#### SUPPLIED INFORMATION
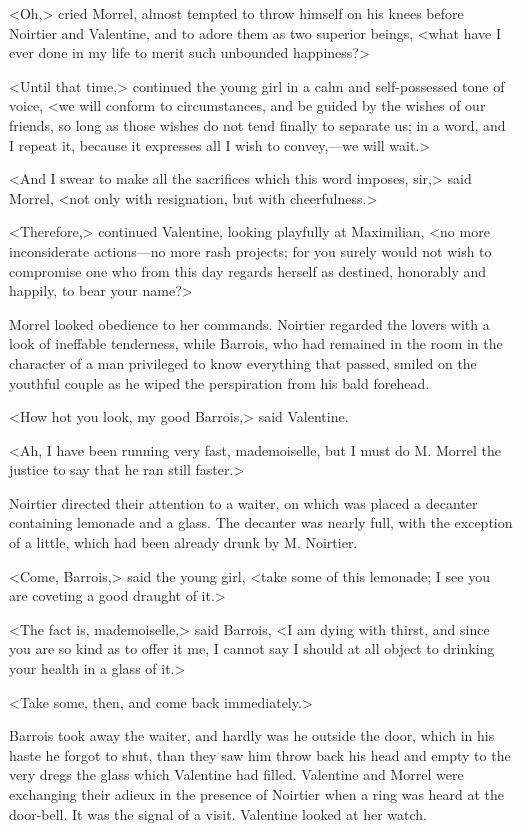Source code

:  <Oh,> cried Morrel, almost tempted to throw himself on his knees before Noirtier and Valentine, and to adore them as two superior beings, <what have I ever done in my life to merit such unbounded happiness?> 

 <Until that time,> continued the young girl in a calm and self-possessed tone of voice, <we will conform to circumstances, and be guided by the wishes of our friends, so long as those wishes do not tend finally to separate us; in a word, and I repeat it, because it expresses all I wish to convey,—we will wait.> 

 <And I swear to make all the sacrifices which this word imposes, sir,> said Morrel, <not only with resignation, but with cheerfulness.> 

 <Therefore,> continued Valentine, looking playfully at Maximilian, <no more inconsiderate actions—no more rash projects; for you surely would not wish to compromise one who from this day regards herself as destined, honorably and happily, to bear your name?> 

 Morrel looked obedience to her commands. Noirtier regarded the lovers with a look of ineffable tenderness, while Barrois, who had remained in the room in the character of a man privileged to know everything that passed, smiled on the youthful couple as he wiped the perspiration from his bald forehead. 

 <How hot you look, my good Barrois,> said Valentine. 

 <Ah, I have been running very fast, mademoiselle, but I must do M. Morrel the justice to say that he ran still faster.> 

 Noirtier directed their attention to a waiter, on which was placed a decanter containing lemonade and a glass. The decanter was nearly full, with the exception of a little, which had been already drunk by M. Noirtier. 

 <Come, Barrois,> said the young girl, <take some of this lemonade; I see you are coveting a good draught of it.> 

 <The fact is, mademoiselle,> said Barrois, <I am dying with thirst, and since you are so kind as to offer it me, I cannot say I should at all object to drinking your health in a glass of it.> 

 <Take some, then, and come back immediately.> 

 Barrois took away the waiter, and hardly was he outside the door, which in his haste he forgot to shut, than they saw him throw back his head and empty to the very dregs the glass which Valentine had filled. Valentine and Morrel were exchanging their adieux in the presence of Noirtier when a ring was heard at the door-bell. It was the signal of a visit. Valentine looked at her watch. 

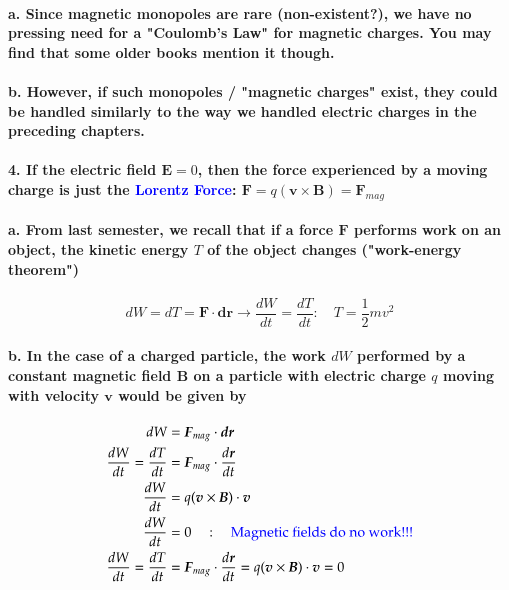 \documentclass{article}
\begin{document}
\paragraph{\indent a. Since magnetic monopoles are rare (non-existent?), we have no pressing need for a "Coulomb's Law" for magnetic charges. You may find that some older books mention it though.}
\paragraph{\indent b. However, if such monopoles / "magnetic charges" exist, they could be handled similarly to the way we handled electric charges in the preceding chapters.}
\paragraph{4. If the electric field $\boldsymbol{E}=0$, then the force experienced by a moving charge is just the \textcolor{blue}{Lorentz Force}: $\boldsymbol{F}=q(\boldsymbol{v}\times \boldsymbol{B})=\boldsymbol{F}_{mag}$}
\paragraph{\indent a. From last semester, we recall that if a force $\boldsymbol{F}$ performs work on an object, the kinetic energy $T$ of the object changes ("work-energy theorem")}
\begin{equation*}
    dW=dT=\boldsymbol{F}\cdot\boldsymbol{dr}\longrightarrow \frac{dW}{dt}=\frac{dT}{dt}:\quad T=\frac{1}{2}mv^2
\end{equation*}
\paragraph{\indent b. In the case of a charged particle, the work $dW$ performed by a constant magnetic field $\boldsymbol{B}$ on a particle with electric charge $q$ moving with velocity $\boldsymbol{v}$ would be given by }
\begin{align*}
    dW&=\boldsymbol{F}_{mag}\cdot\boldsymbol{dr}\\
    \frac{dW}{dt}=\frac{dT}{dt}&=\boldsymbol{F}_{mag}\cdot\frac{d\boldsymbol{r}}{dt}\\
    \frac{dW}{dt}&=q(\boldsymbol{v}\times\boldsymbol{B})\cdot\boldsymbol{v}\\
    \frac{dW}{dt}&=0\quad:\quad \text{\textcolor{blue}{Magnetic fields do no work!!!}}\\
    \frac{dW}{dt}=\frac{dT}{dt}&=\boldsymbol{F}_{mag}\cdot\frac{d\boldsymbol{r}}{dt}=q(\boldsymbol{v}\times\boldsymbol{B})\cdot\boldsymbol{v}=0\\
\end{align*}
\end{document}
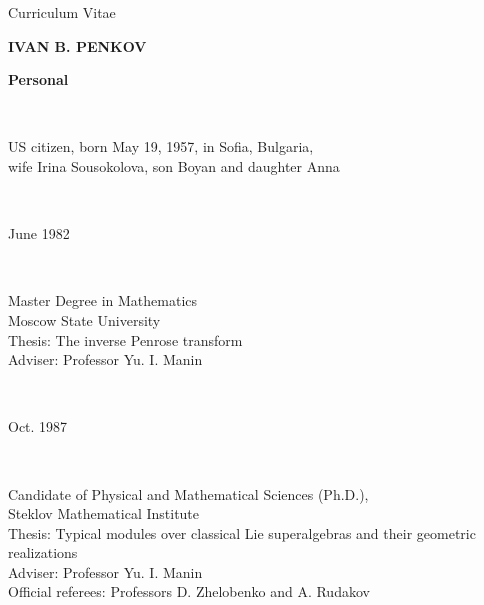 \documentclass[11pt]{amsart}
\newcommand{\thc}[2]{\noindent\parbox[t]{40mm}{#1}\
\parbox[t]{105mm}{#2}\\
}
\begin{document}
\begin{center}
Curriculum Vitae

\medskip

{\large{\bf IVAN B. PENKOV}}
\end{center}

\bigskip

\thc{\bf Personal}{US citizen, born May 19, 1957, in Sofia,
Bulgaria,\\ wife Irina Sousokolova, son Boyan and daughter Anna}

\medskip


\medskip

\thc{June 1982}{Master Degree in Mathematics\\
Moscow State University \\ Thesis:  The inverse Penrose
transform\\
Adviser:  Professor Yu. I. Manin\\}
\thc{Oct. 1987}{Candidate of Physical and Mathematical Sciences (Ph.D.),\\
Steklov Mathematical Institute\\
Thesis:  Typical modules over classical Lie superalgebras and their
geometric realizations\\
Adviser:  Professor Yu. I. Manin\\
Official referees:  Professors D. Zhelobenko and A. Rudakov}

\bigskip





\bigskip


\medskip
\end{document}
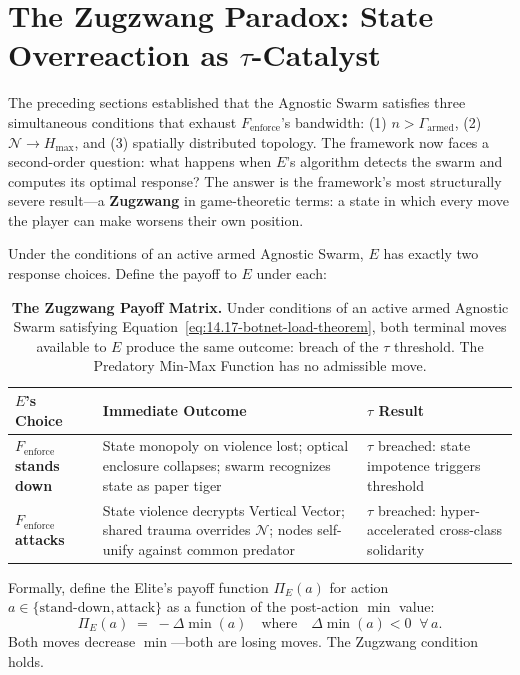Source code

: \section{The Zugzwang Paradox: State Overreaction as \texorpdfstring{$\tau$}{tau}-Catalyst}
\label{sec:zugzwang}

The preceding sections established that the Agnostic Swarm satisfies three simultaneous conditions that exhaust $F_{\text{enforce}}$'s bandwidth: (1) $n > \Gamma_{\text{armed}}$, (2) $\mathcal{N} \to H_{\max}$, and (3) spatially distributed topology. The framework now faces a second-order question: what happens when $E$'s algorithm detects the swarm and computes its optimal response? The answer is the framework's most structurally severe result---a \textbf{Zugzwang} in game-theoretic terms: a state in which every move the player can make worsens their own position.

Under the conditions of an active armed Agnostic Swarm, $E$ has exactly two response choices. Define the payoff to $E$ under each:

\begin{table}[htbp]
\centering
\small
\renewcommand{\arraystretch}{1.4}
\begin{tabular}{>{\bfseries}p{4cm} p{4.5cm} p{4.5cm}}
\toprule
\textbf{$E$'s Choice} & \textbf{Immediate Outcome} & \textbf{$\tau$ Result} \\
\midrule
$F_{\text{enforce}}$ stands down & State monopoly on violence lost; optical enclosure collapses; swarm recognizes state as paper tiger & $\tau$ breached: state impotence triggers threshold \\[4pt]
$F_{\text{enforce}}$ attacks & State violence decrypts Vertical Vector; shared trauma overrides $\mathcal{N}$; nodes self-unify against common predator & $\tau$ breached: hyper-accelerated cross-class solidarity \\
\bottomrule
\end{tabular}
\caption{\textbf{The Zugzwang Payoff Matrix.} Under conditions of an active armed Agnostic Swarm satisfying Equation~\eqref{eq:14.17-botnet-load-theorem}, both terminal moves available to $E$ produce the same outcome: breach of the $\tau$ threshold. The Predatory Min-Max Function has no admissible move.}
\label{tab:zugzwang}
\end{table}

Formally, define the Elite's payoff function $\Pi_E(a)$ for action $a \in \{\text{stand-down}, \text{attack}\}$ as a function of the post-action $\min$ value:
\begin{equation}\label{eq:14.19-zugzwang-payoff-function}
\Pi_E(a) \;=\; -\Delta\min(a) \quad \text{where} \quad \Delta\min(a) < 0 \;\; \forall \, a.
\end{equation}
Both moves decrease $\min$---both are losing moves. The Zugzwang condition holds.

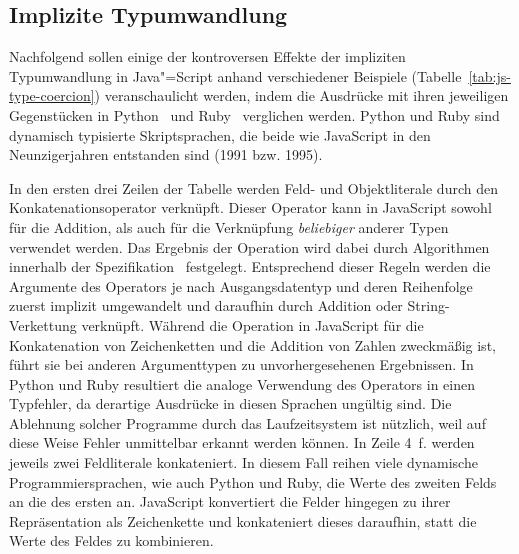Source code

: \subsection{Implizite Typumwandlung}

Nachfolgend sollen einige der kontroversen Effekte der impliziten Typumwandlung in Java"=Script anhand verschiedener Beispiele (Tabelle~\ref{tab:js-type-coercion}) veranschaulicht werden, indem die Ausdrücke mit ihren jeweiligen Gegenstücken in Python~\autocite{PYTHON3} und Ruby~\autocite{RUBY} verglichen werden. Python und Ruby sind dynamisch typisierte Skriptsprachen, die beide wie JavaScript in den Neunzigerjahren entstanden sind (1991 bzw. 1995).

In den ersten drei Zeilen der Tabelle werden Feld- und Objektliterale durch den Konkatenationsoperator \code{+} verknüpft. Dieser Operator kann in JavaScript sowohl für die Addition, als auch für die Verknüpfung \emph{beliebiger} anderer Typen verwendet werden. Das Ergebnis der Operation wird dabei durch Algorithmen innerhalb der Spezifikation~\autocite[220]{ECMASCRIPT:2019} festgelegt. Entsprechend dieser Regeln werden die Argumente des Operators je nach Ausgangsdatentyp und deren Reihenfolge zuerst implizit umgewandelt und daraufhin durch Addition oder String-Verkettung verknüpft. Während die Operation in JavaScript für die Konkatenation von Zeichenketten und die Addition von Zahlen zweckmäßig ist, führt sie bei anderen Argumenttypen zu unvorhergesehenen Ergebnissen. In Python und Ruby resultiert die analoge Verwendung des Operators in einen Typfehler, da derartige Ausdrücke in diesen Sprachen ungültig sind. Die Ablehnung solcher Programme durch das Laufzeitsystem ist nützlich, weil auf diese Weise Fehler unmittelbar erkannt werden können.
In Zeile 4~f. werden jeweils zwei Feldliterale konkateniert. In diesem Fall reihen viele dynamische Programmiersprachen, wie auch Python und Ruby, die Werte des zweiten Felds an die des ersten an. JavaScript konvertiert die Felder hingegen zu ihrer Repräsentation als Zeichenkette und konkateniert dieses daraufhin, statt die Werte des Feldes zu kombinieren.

#### WORK TO COMPLETE
Your reply should be the lines of the records from the start through the line with "such unbounded happiness?>", copied word for word, pictures omitted.

#### RESULT BELOW
Source code

:  <Oh,> cried Morrel, almost tempted to throw himself on his knees before Noirtier and Valentine, and to adore them as two superior beings, <what have I ever done in my life to merit such unbounded happiness?> 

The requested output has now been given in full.